Secondly, a treasure trove of potentially damning evidence is now available to the government and the force if they are serious about real investigative work and building cases against those who masterminded these operations. There are many areas and the public expects to see progress on these.
Who rented and occupied the various safe houses?
What personal effects were retrieved from the safe houses and what clues do these provide?
Who rented/owned/used the various cars discovered in Monday's operations?
What do the phone records of calls between the safe houses show in terms of coordination?
What was known about the men who died in the shoot-outs but who up to that point were not on a wanted list?
Was the man found dead in the cemetery a short-term visitor with a specific purpose? Did he have valid travel documents?
Who were the mystery shooters on the East Coast? Have the police sought to positively identify them?
Would the serial numbers on the guns found answer where they were purchased and who owned them? Are we going to contact Interpol for access to its extensive database to trace the weaponry?

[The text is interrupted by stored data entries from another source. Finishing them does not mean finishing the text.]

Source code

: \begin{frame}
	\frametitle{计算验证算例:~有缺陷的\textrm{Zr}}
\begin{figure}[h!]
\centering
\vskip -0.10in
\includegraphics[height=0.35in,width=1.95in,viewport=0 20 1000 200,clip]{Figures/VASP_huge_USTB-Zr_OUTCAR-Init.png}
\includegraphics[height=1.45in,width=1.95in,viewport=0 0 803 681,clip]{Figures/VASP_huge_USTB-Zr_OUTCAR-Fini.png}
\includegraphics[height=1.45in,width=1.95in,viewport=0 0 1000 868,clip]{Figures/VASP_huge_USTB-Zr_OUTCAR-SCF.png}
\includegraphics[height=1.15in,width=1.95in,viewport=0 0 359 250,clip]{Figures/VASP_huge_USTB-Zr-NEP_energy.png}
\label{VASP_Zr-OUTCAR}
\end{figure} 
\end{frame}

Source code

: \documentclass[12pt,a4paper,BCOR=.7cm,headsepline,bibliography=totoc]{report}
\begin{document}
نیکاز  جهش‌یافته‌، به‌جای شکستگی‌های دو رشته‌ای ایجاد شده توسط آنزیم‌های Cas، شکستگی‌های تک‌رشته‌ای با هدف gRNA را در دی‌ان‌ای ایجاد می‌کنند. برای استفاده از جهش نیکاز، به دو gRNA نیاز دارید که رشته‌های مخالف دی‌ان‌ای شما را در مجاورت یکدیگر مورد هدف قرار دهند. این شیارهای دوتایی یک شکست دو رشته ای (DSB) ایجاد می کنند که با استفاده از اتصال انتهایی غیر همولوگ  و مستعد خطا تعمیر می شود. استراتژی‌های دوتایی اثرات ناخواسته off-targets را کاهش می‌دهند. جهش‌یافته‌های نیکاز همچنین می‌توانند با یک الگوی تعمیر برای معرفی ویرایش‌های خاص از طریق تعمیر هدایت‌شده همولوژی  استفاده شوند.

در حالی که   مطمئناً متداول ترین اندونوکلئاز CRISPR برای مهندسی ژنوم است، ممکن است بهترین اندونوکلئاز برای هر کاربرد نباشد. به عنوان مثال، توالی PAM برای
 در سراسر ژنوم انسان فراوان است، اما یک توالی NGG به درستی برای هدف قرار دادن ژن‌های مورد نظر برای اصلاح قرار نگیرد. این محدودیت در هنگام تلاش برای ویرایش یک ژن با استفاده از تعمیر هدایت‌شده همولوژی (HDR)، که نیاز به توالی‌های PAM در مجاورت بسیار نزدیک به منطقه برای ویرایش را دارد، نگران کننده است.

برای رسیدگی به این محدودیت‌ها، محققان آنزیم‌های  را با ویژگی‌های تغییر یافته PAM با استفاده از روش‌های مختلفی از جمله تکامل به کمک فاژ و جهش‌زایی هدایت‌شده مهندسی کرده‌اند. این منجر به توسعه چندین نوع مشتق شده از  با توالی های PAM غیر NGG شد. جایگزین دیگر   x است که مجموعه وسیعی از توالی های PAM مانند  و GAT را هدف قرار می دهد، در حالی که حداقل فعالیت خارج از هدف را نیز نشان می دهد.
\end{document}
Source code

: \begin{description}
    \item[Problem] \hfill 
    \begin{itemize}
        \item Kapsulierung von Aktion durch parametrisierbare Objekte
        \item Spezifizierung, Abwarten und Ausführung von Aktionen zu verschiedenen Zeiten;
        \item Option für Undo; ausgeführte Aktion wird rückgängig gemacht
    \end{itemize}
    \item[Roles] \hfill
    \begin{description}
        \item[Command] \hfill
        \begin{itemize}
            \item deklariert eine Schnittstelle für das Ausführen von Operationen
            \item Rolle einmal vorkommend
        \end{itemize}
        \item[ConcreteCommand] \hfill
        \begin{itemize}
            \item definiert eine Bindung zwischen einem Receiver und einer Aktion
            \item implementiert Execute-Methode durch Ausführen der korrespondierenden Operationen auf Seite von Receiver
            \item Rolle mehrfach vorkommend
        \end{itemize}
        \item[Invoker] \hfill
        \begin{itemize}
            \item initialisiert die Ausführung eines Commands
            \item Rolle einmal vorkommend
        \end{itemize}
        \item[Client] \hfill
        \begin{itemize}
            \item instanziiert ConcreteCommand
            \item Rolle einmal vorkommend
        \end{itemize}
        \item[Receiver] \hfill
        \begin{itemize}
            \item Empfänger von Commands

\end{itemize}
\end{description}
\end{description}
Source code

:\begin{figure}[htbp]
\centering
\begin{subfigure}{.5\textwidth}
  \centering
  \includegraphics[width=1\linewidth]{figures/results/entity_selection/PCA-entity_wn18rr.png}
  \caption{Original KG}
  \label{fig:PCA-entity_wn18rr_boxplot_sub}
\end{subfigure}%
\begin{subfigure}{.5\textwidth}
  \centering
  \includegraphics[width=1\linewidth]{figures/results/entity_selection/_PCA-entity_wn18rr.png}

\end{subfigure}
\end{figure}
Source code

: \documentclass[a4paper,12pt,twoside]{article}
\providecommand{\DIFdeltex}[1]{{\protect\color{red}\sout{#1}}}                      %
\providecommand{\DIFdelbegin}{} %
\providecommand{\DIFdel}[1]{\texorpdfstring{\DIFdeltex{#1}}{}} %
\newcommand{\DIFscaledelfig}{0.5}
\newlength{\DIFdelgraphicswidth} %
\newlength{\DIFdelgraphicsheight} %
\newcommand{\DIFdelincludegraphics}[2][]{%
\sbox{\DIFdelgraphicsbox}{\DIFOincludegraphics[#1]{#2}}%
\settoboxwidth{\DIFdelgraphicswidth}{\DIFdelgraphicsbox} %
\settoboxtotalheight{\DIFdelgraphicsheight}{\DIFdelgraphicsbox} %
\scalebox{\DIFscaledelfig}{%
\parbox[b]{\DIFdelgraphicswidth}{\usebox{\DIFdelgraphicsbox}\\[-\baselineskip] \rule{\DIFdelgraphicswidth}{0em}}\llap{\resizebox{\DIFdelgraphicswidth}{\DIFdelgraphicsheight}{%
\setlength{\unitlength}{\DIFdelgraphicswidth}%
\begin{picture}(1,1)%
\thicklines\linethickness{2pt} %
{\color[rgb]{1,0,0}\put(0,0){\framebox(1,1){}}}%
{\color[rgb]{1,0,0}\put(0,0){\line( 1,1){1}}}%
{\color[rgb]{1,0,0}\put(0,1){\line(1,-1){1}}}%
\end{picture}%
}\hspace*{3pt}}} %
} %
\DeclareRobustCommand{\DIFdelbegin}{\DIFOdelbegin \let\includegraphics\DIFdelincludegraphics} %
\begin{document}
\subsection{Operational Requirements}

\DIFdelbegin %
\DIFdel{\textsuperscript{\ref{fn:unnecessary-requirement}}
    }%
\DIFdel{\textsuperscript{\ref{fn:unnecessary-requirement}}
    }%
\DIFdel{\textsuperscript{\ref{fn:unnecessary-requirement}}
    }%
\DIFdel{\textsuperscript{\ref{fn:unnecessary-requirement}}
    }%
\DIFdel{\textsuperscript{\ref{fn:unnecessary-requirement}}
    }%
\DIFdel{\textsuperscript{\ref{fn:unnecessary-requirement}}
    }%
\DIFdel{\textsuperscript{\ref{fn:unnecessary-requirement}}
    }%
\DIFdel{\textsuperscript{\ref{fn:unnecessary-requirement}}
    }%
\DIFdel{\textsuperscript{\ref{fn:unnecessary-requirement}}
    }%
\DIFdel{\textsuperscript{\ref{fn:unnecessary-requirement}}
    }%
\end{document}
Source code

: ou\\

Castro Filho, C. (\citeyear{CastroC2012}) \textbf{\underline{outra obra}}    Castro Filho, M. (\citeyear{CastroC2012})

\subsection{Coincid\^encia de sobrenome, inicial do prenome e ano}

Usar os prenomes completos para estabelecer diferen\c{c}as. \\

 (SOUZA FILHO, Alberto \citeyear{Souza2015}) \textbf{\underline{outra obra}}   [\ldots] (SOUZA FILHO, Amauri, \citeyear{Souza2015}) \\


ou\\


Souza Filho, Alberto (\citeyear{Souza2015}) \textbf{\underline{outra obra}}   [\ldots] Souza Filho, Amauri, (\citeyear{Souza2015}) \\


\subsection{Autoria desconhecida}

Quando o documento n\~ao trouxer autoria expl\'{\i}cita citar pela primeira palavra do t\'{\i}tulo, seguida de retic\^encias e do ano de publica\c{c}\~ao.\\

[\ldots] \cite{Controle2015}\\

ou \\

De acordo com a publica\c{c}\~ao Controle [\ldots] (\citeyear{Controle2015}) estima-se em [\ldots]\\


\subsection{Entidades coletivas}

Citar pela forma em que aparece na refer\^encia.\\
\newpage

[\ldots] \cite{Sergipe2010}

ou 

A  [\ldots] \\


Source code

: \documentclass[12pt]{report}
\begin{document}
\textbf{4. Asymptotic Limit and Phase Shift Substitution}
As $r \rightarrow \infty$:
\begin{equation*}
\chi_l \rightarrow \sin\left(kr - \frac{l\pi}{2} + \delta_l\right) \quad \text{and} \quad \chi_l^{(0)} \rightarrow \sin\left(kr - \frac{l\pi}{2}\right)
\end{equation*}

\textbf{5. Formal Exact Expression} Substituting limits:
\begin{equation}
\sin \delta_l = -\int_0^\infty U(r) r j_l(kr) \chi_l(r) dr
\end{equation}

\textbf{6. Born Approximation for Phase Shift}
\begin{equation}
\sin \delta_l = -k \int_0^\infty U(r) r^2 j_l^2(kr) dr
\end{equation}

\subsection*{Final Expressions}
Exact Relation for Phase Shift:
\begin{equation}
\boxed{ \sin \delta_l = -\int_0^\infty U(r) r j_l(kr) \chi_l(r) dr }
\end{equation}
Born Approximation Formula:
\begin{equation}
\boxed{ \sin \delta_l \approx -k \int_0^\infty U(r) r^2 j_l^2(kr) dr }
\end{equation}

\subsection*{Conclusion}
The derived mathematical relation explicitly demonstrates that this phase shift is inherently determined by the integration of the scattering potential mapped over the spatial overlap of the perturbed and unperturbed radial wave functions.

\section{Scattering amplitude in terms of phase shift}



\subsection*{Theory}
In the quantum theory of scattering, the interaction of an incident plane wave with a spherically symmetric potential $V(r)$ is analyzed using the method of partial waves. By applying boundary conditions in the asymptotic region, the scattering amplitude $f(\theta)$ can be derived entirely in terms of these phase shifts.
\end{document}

Are these guns going to be subjected to ballistics examinations to determine whether they were fired at any of the crime scenes post-February 23 or in any murders?
Where does one easily find more than 3,000 rounds of ammunition and can this acquisition be easily traced?
The police are notorious for not doing adequate investigative work after shootings and running down all the leads. The force has already paid a high price in this current crime spree with the murders of ten of its men. It can ill afford to let these conditions continue. If it requires expert external help to aid these investigations it should request this and the government would be expected to provide.